Jordan Davis posted a comment in the Squawkbox for Monday that got me thinking:

 

Not really here to take the bait, Ron, but curious why you'd go along with my (and Jeff's) contemporary Jollimore's framing of Kenneth's work in terms of negative superlatives. Does anyone want to start discussing Barrett's worst poem, or Bob P's? Not much. Nor for that matter is working out what someone's best, or single most representative work, worth the effort, unless we're anthologizing.

 

Hopefully, I’m misreading Jordan, at least in part. I was not subscribing to Troy Jollimore’s claim that When the Sun Tries to Go On is Kenneth Koch’s worst poem.
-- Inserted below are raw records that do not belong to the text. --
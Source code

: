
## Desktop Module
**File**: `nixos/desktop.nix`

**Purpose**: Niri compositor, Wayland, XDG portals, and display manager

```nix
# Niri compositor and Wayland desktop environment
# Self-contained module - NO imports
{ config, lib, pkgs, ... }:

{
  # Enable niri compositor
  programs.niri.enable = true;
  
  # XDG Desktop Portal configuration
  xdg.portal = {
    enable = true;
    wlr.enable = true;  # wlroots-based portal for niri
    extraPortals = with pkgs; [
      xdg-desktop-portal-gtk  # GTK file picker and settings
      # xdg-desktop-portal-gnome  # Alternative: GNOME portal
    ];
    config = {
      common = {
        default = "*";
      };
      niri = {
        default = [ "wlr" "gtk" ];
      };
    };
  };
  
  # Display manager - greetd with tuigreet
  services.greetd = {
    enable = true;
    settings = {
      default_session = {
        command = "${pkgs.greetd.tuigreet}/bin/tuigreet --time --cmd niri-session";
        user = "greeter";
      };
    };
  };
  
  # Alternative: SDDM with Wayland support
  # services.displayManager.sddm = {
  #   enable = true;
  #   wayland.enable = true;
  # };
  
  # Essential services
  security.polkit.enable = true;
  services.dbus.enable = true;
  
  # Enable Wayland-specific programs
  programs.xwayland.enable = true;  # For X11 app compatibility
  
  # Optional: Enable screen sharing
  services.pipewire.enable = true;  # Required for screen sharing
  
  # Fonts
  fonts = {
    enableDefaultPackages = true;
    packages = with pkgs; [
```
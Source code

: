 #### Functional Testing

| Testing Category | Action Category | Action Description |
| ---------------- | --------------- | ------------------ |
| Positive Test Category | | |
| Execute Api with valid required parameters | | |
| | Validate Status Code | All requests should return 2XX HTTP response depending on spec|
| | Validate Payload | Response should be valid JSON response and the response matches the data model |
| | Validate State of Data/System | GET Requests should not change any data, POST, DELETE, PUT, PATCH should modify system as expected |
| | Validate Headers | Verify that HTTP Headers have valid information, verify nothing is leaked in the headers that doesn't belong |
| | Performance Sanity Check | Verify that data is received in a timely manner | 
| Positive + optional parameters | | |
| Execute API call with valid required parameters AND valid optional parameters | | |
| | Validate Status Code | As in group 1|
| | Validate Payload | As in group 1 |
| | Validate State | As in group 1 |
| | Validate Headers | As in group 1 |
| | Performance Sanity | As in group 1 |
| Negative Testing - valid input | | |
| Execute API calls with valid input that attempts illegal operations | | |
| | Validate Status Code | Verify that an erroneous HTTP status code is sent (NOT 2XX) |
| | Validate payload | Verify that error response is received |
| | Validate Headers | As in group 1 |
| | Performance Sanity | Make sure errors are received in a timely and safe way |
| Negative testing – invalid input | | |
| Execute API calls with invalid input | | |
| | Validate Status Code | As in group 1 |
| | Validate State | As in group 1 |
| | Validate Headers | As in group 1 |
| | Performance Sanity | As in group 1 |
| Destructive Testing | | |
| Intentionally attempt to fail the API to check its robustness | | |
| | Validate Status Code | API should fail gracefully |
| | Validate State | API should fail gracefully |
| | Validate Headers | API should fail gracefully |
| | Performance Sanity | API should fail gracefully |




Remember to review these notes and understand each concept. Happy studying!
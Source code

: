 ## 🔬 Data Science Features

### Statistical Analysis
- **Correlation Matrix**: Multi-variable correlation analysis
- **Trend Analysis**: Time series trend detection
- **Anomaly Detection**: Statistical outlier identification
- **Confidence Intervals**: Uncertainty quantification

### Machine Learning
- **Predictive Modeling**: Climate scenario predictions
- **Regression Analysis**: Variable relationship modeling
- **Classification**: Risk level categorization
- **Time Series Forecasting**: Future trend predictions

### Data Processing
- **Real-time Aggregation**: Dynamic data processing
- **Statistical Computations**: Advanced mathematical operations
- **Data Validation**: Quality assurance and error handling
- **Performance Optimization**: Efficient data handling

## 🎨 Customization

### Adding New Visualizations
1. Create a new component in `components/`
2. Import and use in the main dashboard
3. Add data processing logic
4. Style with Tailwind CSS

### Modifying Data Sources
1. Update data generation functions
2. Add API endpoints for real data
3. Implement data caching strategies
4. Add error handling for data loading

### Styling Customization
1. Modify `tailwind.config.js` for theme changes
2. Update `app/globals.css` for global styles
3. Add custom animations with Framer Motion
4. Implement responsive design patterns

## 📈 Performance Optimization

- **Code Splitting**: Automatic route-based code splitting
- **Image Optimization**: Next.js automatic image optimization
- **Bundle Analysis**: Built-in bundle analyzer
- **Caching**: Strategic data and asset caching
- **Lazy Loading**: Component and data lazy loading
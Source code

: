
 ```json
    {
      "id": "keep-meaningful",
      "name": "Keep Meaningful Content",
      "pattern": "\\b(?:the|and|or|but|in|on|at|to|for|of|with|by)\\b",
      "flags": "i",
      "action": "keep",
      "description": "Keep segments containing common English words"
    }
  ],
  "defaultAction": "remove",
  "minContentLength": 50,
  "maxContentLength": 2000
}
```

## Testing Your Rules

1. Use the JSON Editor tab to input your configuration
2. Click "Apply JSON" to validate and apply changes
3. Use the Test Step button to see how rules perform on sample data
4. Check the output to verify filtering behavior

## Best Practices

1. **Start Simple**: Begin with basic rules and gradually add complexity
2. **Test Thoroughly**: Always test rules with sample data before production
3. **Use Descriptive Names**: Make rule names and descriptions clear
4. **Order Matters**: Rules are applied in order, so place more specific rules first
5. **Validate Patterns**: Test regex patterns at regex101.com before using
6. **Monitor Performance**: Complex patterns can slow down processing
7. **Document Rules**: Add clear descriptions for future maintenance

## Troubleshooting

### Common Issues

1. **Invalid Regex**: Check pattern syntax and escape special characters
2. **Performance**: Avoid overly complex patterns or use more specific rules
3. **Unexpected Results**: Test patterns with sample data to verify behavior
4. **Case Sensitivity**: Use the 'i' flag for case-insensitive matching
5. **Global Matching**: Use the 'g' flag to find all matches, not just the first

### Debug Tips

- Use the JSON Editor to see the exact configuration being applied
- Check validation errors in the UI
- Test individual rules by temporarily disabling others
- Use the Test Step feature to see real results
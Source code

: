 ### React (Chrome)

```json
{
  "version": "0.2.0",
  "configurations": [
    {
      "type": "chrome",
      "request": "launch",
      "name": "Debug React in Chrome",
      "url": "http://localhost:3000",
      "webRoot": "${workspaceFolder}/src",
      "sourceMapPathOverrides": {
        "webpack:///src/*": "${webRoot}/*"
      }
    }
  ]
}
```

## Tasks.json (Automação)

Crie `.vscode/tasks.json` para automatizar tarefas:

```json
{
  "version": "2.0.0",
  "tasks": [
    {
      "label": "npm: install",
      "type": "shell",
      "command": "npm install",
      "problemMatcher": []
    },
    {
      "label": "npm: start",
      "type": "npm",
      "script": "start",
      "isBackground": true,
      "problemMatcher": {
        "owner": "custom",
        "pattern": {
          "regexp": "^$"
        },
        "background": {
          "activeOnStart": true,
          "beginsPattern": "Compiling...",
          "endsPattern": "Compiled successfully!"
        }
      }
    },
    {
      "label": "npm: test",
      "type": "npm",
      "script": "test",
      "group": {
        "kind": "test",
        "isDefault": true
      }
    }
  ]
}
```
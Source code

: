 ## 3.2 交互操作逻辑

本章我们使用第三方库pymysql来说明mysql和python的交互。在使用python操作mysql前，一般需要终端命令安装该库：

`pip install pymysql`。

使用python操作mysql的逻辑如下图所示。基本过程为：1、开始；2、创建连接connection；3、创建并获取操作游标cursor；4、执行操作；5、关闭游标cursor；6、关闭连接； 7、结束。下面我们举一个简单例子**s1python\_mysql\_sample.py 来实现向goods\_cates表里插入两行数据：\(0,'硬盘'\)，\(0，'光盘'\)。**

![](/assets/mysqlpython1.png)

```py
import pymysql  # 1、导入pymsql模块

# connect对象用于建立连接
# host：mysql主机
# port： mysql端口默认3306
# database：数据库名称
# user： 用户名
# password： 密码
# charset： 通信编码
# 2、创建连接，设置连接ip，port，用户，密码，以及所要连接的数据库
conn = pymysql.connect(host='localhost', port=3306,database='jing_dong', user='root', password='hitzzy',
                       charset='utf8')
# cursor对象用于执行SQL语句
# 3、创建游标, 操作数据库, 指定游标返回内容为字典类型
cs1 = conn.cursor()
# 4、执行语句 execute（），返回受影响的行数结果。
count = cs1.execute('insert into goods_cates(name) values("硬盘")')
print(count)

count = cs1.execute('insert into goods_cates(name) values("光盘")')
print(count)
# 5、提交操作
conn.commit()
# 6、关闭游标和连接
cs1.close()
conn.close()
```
In fact, as Kenneth well knew (because we’d corresponded on this very topic), I think that When the Sun was Koch’s very best poem, that moment in the heroic phase of the New York School – i.e., the period when it was reaching out to see just how far it could reach, a phenomenon that would include Ashbery’s “Europe” & O’Hara’s “Second Avenue” & “Biotherm” – when these still-very-young-at-the-time poets sketched out directions & possibilities that poets even today are still finding fruitful, even as most of the “mature” work of the first gen NY School itself never fully again came so close to that horizon (there are exceptions, of course, most notably Ashbery’s finest work, Flow Chart).

 

But, having said that, there are other points worth thinking through further in Jordan’s note. First, every mature poet will have what I think of as his or her “Van Buren Cantos,” those works that, while consistent with the poet’s project understood at its deepest levels, can really only be appreciated by “completists,” who must read everything that poet ever wrote. This is quite apart from juvenilia, which is another problem altogether, although each, as such, could teach a careful reader a great deal about the poet.

 

I have written quite critically about projects from poets whose work I like very much, including Bob Perelman & Jerome Rothenberg, but it’s not a practice I do routinely or without giving it a lot of thought. As I commented just the other day, life is too short,  and interesting, positive projects in the world of poetry all too often go without comment, & that generally strikes me as what I should be doing with my life. It really only makes sense to get into the sometimes quite painful interpersonal realm when something larger is at stake, as I felt it was when Poems for the Millennium, Vol. 2, came out with its implicit argument that Fluxus had been the central artistic movement of the last half of the 20th century, a claim I don’t think anyone can make out loud without bursting out into giggles. That in turn led to bizarre & troubling omissions that rendered the collection far less representative & useful than its predecessor volume. As somebody who was included in Vol. 2, I felt I had a special responsibility to speak up. But I sure didn’t enjoy it.

 

It might be an interesting project – and I’m sure we would all learn a great deal – to discuss what the least successful projects are of all our favorite poets. I have a sense of what my own Van Buren Cantos might be. But I’m not going to share that here, and I don’t think, really, that it’s possible to have a broader public discussion of that kind of issue in the still very charged & partisan universe of poetry that exists in the real world. Similarly, it would be illuminating to think about which avant or post-avant poet has been the most over-rated – John Cage would be my vote – but I think that the benefits of such a discussion would be disproportionately minimal to the energy it would require to explore it adequately.

 

When I was first contemplating this blog back on Brier Island a couple of summers ago, one of the ideas that drove my thinking was the sense that we – I & other poets – needed a place in which we could discuss the most minute literary issues – say the space between two words & how that gap might function differently depending on what the words themselves are, & thus how silence & absence are far from neutral or unshaped. Papers given at academic conferences struck me then (& strikes me now) as precisely where one doesn’t want to conduct such a discussion. The blog, on the other hand, seems perfectly suited to the occasion.